The bottom line is…it doesn’t matter. Communism failed long ago, the Soviet Union fell apart, and Cuba hasn’t been a threat for a quarter of a century. That wasn’t always true of course. Castro did allow Kruschev’s nuclear weapons into Cuba (after we tried to invade the Bay of Pigs and after we initiated the embargo). Castro did put troops, money and weapons into Angola and did try a laughable invasion of Grenada. But he hasn’t been more than an irritant since Ronald Reagan crushed the Granadan invasion in 1983.
So why has the embargo remained in place? Because it’s a relic of the cold war, because Florida is a critical prize in every US Presidential election and South Florida has always contained a rabidly anti Castro and politically active Cuban-American community (although younger Cuban-Americans are neither as anti-communist or anti-Castro as earlier generations).
And why does it matter that the embargo be lifted now? Because we are reliving the past, with a chance to make the right choice, and because Cuba offers the perfect first step in the transition between George Bush’s isolationism and Barack Obama’s engagement.
There is trouble brewing now in Latin America…Venezuela’s President Hugo Chavez is the new strongman in the hemisphere. The leftist leader models himself on other revolutionary Latin American figures, including Castro, with whom he is very close. He is the region’s most powerful and most vocal anti-American agitator. Unlike Castro who ran a country with limited resources, Venezuela is oil-rich (one of the ten biggest reserves of any country). Oil money as we have seen can buy power, and…as we have also seen it can cause mischief.
Chavez has allied himself with Russian strongman (shadow leader?) Vladimir Putin. Russia, which is also oil rich and restless…is angry over what it sees as Western encroachment into its sphere of influence in Eastern Europe and the Balkans. And the US move to expand NATO onto Russia’s Western doorstep. So Russia, to counter US influence in its neighborhood is looking for allies in ours. Russian warships have sailed through the Caribbean to visit both Venezuela and Cuba, and Putin is solidifying his relationships with both countries. This is a dangerous Déjà vu made possible by the absence of meaningful US diplomacy in the Caribbean and Latin America and our bullheadedness in Eastern Europe and Georgia..
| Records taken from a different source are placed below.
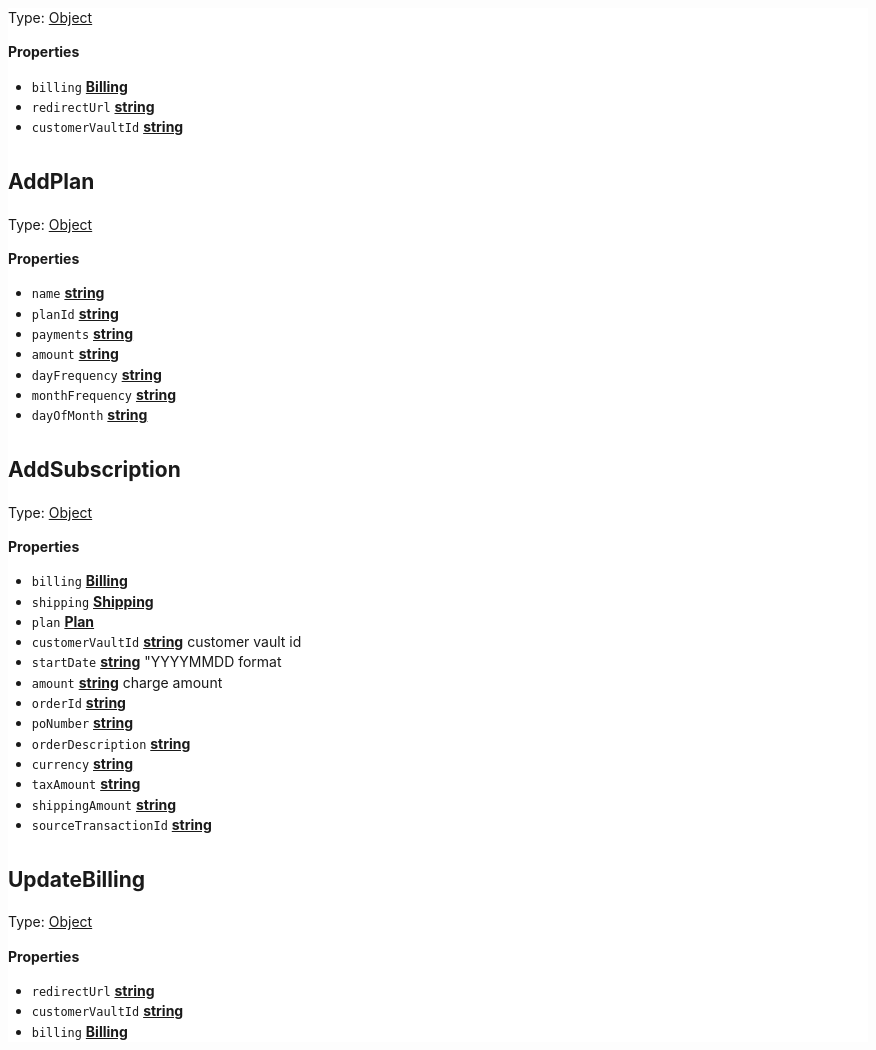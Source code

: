 Type: [Object][62]

**Properties**

-   `billing` **[Billing][81]** 
-   `redirectUrl` **[string][63]** 
-   `customerVaultId` **[string][63]** 

## AddPlan

Type: [Object][62]

**Properties**

-   `name` **[string][63]** 
-   `planId` **[string][63]** 
-   `payments` **[string][63]** 
-   `amount` **[string][63]** 
-   `dayFrequency` **[string][63]** 
-   `monthFrequency` **[string][63]** 
-   `dayOfMonth` **[string][63]** 

## AddSubscription

Type: [Object][62]

**Properties**

-   `billing` **[Billing][81]** 
-   `shipping` **[Shipping][83]** 
-   `plan` **[Plan][86]** 
-   `customerVaultId` **[string][63]** customer vault id
-   `startDate` **[string][63]** "YYYYMMDD format
-   `amount` **[string][63]** charge amount
-   `orderId` **[string][63]** 
-   `poNumber` **[string][63]** 
-   `orderDescription` **[string][63]** 
-   `currency` **[string][63]** 
-   `taxAmount` **[string][63]** 
-   `shippingAmount` **[string][63]** 
-   `sourceTransactionId` **[string][63]** 

## UpdateBilling

Type: [Object][62]

**Properties**

-   `redirectUrl` **[string][63]** 
-   `customerVaultId` **[string][63]** 
-   `billing` **[Billing][81]** 

[1]: #nmi

[2]: #configure

[3]: #request

[4]: #query


[5]: #transactions
[6]: #transactionget
[7]: #transactioncreate
[8]: #transactionexecute
[9]: #transactionupdate
[10]: #transactioncapture
[11]: #transactionvoid
[12]: #transactionrefund
[13]: #transactioncompletepartialpayment
[14]: #subscriptions
[15]: #subscriptionget
[16]: #subscriptioncreate
[17]: #subscriptionexecute
[18]: #subscriptionupdate
[19]: #subscriptiondelete
[20]: #customers
[21]: #customerget
[22]: #customercreate
[23]: #customerexecute
[24]: #customerupdate
[25]: #customerdelete
[26]: #customeraddbilling
[27]: #customerupdatebilling
[28]: #customerdeletebilling
[29]: #plans
[30]: #plancreate
[31]: #billing
[32]: #billingextended
[33]: #capturetransaction
[34]: #completeaction
[35]: #deletebilling
[36]: #deletecustomer
[37]: #deletesubscription
[38]: #completepartialpayment
[39]: #plan
[40]: #product
[41]: #refundtransaction
[42]: #shipping
[43]: #transaction
[44]: #addcustomer
[45]: #updatecustomer
[46]: #updatesubscription
[47]: #updatetransaction
[48]: #voidtransaction
[49]: #query-1
[50]: #createtransactionresponse
[51]: #executetransactionresponse
[52]: #createsubscriptionresponse
[53]: #executesubscriptionresponse
[54]: #executecustomerresponse
[55]: #gettransactionresponse
[56]: #getcustomerresponse
[57]: #getsubscriptionresponse
[58]: #addbilling
[59]: #addplan
[60]: #addsubscription
[61]: #updatebilling
[62]: https://developer.mozilla.org/docs/Web/JavaScript/Reference/Global_Objects/Object
[63]: https://developer.mozilla.org/docs/Web/JavaScript/Reference/Global_Objects/String
[64]: #query
[65]: #gettransactionresponse
[66]: #transaction
[67]: #createtransactionresponse
[68]: #executetransactionresponse
[69]: #updatetransaction
[70]: #capturetransaction
[71]: https://developer.mozilla.org/docs/Web/JavaScript/Reference/Global_Objects/Number
[72]: #getsubscriptionresponse
[73]: #addsubscription
[74]: #createsubscriptionresponse
[75]: #executesubscriptionresponse
[76]: #updatesubscription
[77]: #getcustomerresponse
[78]: #addcustomer
[79]: #executecustomerresponse
[80]: #updatecustomer
[81]: #billing
[82]: #addplan
[83]: #shipping
[84]: https://developer.mozilla.org/docs/Web/JavaScript/Reference/Global_Objects/Array
[85]: #product
[86]: #plan
[87]: #billingextended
There are dangerous similarities between this situation and the early sixties. It is much more dangerous than it appears, not because of a potential clash in either region, but because an extrapolation of regional tensions could renew cold-war style brinkmanship between the world’s two biggest nuclear powers.
Now, having outlined the danger let me posit the remedy (again). Cuba, and by extension Latin America are begging for a positive, conciliatory US initiative. In 1961 President John F. Kennedy decided to rewrite US relations with Latin America, countering perceptions (many of them real) of exploitation with a new spirit of cooperation. Kennedy not only visited many Latin American countries he engaged their leaders at the White House. John Kennedy was immensely popular
among the people of Latin America because he told them that South America mattered to North America (although some scholars argue he did the right thing mostly out of the fear of Communism spreading across the region).
It seems to me the region… having been ignored for so long by the US, is ripe for a new initiative, a counterweight to men like Chavez. A cooperative based on interests that really are mutual and regional, not just colored to appear that way.
And who better than Barack Obama, compared in so many ways to John Kennedy, who can travel many miles toward genuine hemispheric relations by traveling just 90 miles to Havana and opening up a door that could have been opened long ago.